The United Nations peacekeeping chief on Tuesday urged Sudan to shed light on allegations of chemical weapons attacks in Darfur, but Russia said the claims must not be taken seriously.
Herve Ladsous said he was “very alarmed” by an Amnesty International report that accused Sudanese government forces of carrying out more than 30 chemical attacks this year in villages of Darfur’s Jebel Marra region.
The Organisation for the Prohibition of Chemical Weapons (OPCW) said in response to the report released last week that it would require further information and evidence to push ahead with a formal investigation.
Ladsous told the Security Council that Khartoum – which has signed the Chemical Weapons Convention – should “maintain full co-operation with any future OPCW investigation, as it has expressed readiness to do so”.
Amnesty said that between 200 and 250 people including many children may have died as a result of exposure to chemical agents during the attacks.
France and Britain have said the allegations should be thoroughly investigated, but Russian Ambassador Vitaly Churkin said the report was unconvincing.

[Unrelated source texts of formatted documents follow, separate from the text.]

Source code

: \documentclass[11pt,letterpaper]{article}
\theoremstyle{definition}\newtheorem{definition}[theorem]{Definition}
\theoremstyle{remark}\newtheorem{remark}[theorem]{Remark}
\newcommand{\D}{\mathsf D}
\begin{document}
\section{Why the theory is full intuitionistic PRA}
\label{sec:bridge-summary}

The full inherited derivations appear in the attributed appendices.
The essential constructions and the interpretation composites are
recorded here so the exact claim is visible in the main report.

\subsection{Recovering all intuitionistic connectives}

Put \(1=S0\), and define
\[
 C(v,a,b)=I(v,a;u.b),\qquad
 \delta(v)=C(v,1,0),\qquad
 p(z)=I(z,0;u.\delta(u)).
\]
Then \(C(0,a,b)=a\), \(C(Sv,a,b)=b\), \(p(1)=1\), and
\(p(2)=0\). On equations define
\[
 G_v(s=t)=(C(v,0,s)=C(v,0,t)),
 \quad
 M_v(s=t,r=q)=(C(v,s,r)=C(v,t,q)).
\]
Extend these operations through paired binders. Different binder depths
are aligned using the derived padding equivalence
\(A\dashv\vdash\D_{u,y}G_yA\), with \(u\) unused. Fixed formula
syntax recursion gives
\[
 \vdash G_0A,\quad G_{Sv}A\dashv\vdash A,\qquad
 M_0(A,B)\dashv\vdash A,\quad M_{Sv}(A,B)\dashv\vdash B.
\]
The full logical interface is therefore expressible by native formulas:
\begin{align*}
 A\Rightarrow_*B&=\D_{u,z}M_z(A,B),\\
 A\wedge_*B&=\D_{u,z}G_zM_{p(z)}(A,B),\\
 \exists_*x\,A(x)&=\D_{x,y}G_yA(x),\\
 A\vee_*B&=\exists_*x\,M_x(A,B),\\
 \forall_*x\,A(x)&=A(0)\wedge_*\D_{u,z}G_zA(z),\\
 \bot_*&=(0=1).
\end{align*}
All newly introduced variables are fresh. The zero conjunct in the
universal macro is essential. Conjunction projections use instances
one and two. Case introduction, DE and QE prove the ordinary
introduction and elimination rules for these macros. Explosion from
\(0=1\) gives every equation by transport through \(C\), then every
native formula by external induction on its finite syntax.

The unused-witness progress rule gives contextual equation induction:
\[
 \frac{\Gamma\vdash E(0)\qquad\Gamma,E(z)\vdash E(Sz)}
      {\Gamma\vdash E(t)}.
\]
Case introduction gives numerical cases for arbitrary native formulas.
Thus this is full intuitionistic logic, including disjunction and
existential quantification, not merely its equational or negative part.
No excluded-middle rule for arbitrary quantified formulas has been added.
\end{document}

“Those allegations are not serious. There are so many reasons to believe they are not serious,” Churkin told reporters.
Ladsous stressed that the United Nations had no evidence of the use of such weapons but that its peacekeepers from the Unamid joint mission with the African Union had been barred from traveling to those areas to verify the reports.

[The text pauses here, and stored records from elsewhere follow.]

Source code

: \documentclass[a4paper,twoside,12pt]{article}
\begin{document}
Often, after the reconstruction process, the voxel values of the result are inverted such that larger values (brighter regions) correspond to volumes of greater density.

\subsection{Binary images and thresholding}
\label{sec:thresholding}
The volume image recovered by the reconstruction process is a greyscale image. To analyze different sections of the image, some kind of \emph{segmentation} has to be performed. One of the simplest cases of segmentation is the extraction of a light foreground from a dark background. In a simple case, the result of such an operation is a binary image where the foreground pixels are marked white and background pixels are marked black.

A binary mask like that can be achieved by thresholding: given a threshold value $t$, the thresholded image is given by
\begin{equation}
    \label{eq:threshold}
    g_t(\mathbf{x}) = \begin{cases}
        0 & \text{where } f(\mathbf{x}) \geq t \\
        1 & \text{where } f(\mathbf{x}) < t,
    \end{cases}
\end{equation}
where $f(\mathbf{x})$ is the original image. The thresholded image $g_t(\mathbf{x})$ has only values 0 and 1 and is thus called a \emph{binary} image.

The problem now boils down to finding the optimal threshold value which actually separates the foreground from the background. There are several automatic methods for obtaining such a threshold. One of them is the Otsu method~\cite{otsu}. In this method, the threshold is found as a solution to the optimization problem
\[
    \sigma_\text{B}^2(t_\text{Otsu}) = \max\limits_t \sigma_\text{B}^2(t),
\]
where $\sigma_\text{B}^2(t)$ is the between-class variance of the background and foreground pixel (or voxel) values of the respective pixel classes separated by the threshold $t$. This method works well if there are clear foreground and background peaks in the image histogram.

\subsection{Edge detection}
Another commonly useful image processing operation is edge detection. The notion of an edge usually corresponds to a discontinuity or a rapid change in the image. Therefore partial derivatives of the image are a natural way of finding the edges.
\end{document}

The peacekeeping chief said Unamid had once again asked the Sudanese government for access to the mountainous villages where the chemical attacks allegedly took place.
Following a closed-door meeting on Darfur, the Russian ambassador said the council “wouldn’t mind” if the OPCW decided to open a formal investigation.

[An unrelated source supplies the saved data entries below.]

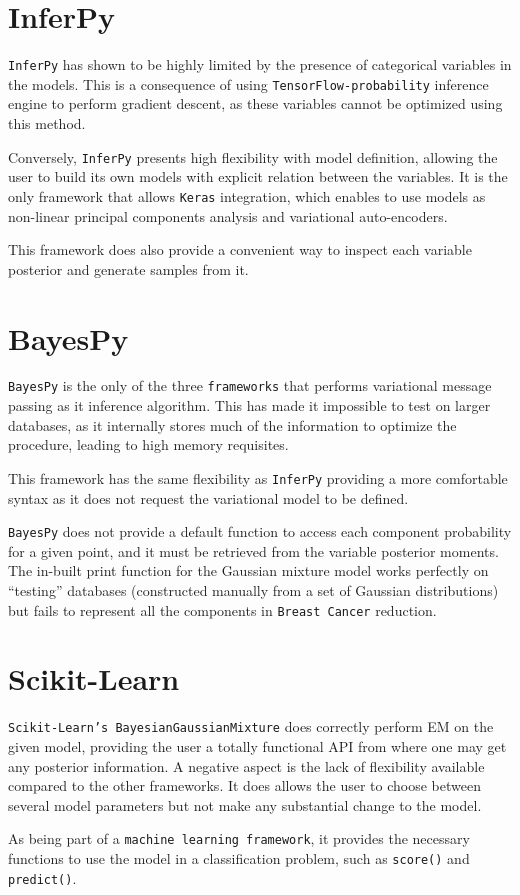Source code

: \section*{InferPy}
\texttt{InferPy} has shown to be highly limited by the presence of categorical variables in the models. This is a consequence of using \texttt{TensorFlow-probability} inference engine to perform gradient descent, as these variables cannot be optimized using this method.

Conversely, \texttt{InferPy} presents high flexibility with model definition, allowing the user to build its own models with explicit relation between the variables. It is the only framework that allows \texttt{Keras} integration, which enables to use models as non-linear principal components analysis and variational auto-encoders.

This framework does also provide a convenient way to inspect each variable posterior and generate samples from it.


\section*{BayesPy}

\texttt{BayesPy} is the only of the three \texttt{frameworks} that performs variational message passing as it inference algorithm. This has made it impossible to test on larger databases, as it internally stores much of the information to optimize the procedure, leading to high memory requisites.

This framework has the same flexibility as \texttt{InferPy} providing a more comfortable syntax as it does not request the variational model to be defined.

\texttt{BayesPy} does not provide a default function to access each component probability for a given point, and it must be retrieved from the variable posterior moments. The in-built print function for the Gaussian mixture model works perfectly on ``testing'' databases (constructed manually from a set of Gaussian distributions) but fails to represent all the components in \texttt{Breast Cancer} reduction.

\section*{Scikit-Learn}

\texttt{Scikit-Learn's BayesianGaussianMixture} does correctly perform EM on the given model, providing the user a totally functional API from where one may get any posterior information. A negative aspect is the lack of flexibility available compared to the other frameworks. It does allows the user to choose between several model parameters but not make any substantial change to the model.

As being part of a \texttt{machine learning framework}, it provides the necessary functions to use the model in a classification problem, such as \texttt{score()} and \texttt{predict()}.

Churkin, whose country holds the council presidency this month, said a team from Unamid could also be dispatched to the area and could “come to the conclusion that those reports were not accurate.”
Up to 194 000 people have been displaced in Jebel Marra since mid-January when the Sudanese army launched a military campaign against the rebel Sudan Liberation Army – Abdul Wahid (SLA/AW) group, the United Nations says.
Darfur has been engulfed in a conflict since 2003 when ethnic minority groups took up arms against President Omar al-Bashir’s Arab-dominated government, which launched a brutal counter-insurgency.
At least 300 000 people have been killed and 2.5 million displaced, the United Nations says.